TASK OBJECTIVE: Output all the data below verbatim.

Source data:
────

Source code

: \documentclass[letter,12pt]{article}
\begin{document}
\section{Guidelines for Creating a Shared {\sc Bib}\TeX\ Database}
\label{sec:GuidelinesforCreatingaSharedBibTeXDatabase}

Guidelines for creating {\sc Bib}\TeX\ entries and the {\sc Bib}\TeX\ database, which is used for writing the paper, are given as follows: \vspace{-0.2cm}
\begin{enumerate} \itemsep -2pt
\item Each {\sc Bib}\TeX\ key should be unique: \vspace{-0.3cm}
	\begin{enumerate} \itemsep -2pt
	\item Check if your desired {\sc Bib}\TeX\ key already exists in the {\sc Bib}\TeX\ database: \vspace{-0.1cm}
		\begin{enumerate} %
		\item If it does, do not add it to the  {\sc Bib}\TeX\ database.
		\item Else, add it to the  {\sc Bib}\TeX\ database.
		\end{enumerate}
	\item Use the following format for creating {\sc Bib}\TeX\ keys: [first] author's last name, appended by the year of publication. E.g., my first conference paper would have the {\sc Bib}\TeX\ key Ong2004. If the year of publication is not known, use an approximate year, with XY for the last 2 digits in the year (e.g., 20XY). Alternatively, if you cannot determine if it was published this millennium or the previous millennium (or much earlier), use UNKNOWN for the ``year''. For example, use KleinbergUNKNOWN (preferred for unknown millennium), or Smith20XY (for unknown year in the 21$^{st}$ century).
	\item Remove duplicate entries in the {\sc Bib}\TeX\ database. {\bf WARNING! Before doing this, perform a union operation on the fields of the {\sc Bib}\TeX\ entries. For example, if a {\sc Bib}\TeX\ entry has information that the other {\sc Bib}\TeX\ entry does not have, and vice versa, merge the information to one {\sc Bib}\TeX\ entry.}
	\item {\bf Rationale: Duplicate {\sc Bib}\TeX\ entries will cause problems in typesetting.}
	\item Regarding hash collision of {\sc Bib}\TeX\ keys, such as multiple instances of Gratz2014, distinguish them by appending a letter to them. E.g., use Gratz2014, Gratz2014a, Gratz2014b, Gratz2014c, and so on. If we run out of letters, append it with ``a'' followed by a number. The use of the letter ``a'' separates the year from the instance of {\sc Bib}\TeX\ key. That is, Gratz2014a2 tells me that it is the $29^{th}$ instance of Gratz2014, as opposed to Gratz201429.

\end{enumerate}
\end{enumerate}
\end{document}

────

SOLUTION TO THE EXERCISE:
Source code

: \documentclass[letter,12pt]{article}
\begin{document}
\section{Guidelines for Creating a Shared {\sc Bib}\TeX\ Database}
\label{sec:GuidelinesforCreatingaSharedBibTeXDatabase}

Guidelines for creating {\sc Bib}\TeX\ entries and the {\sc Bib}\TeX\ database, which is used for writing the paper, are given as follows: \vspace{-0.2cm}
\begin{enumerate} \itemsep -2pt
\item Each {\sc Bib}\TeX\ key should be unique: \vspace{-0.3cm}
	\begin{enumerate} \itemsep -2pt
	\item Check if your desired {\sc Bib}\TeX\ key already exists in the {\sc Bib}\TeX\ database: \vspace{-0.1cm}
		\begin{enumerate} %
		\item If it does, do not add it to the  {\sc Bib}\TeX\ database.
		\item Else, add it to the  {\sc Bib}\TeX\ database.
		\end{enumerate}
	\item Use the following format for creating {\sc Bib}\TeX\ keys: [first] author's last name, appended by the year of publication. E.g., my first conference paper would have the {\sc Bib}\TeX\ key Ong2004. If the year of publication is not known, use an approximate year, with XY for the last 2 digits in the year (e.g., 20XY). Alternatively, if you cannot determine if it was published this millennium or the previous millennium (or much earlier), use UNKNOWN for the ``year''. For example, use KleinbergUNKNOWN (preferred for unknown millennium), or Smith20XY (for unknown year in the 21$^{st}$ century).
	\item Remove duplicate entries in the {\sc Bib}\TeX\ database. {\bf WARNING! Before doing this, perform a union operation on the fields of the {\sc Bib}\TeX\ entries. For example, if a {\sc Bib}\TeX\ entry has information that the other {\sc Bib}\TeX\ entry does not have, and vice versa, merge the information to one {\sc Bib}\TeX\ entry.}
	\item {\bf Rationale: Duplicate {\sc Bib}\TeX\ entries will cause problems in typesetting.}
	\item Regarding hash collision of {\sc Bib}\TeX\ keys, such as multiple instances of Gratz2014, distinguish them by appending a letter to them. E.g., use Gratz2014, Gratz2014a, Gratz2014b, Gratz2014c, and so on. If we run out of letters, append it with ``a'' followed by a number. The use of the letter ``a'' separates the year from the instance of {\sc Bib}\TeX\ key. That is, Gratz2014a2 tells me that it is the $29^{th}$ instance of Gratz2014, as opposed to Gratz201429.

\end{enumerate}
\end{enumerate}
\end{document}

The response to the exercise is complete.